Collection entries
┌────────
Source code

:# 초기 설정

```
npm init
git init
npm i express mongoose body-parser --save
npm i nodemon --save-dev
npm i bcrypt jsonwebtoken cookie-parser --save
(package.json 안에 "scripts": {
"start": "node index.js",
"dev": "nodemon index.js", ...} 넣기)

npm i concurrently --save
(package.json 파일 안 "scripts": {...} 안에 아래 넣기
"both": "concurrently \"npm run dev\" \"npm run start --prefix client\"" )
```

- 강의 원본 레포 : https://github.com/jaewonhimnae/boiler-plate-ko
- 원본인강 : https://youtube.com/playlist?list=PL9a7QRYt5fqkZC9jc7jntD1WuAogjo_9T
└────────
┌────────
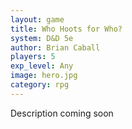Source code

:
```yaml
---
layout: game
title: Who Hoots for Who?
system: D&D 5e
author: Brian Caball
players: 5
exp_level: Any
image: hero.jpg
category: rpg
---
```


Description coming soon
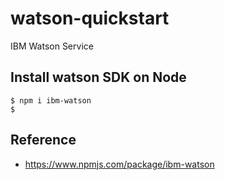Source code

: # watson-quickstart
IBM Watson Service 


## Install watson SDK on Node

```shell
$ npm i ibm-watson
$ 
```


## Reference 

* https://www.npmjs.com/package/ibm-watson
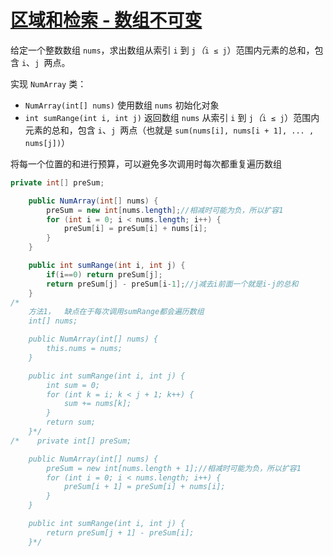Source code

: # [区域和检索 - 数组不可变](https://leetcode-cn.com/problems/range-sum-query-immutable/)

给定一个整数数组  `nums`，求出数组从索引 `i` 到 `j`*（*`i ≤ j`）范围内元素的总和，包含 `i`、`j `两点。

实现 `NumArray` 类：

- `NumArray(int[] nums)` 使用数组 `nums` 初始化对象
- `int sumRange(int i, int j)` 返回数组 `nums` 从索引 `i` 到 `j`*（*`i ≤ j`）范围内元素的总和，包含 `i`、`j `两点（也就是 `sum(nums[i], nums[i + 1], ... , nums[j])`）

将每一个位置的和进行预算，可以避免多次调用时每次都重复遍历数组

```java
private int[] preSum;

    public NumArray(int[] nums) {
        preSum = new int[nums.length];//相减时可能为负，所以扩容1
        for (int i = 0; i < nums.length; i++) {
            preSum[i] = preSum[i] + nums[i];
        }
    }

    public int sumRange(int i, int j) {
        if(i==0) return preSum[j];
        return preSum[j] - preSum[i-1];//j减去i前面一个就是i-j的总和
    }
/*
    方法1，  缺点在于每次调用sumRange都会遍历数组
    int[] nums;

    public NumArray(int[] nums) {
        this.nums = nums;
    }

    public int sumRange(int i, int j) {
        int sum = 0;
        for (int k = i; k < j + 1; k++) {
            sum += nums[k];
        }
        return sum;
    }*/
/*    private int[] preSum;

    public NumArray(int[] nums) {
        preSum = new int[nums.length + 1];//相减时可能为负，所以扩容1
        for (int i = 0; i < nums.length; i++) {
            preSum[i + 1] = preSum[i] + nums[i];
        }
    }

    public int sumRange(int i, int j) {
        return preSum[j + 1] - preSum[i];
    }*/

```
└────────
┌────────
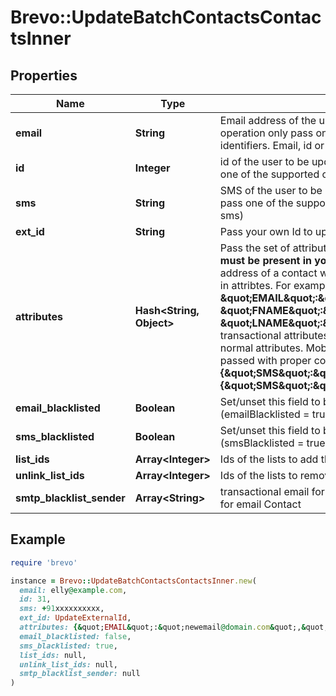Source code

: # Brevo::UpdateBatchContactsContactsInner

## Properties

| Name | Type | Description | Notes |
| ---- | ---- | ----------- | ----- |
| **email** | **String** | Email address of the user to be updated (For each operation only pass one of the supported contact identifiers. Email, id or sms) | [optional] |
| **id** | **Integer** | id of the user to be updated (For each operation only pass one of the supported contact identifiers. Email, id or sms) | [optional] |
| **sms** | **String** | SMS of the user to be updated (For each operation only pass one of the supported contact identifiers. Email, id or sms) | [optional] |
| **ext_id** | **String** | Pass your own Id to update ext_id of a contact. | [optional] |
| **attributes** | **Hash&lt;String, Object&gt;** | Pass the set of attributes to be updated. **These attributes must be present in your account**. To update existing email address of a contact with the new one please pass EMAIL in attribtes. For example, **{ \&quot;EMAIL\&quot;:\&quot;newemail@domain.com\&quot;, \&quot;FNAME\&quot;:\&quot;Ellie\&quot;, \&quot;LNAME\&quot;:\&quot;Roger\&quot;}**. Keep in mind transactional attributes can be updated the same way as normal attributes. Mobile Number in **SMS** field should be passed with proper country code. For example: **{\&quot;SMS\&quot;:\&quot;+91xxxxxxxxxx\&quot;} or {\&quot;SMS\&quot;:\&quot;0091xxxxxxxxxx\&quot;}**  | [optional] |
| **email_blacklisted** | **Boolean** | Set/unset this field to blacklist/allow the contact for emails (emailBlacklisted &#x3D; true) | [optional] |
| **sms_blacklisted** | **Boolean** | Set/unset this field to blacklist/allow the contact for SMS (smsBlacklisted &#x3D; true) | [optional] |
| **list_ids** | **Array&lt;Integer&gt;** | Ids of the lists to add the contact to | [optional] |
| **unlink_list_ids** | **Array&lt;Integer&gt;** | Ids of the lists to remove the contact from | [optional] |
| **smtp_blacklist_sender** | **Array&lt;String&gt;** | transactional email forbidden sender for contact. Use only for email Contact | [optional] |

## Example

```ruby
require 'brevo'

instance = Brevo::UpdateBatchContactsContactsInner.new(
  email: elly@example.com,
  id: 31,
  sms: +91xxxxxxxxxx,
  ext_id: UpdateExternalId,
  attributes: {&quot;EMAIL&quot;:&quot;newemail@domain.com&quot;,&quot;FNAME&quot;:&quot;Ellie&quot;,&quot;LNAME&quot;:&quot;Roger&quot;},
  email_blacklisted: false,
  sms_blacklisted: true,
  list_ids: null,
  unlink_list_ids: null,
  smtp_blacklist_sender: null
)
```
└────────
Exercise description
All lines above in which the word "nodemon" occurs should be identified and copied.

Result
npm i nodemon --save-dev
"dev": "nodemon index.js", ...} 넣기)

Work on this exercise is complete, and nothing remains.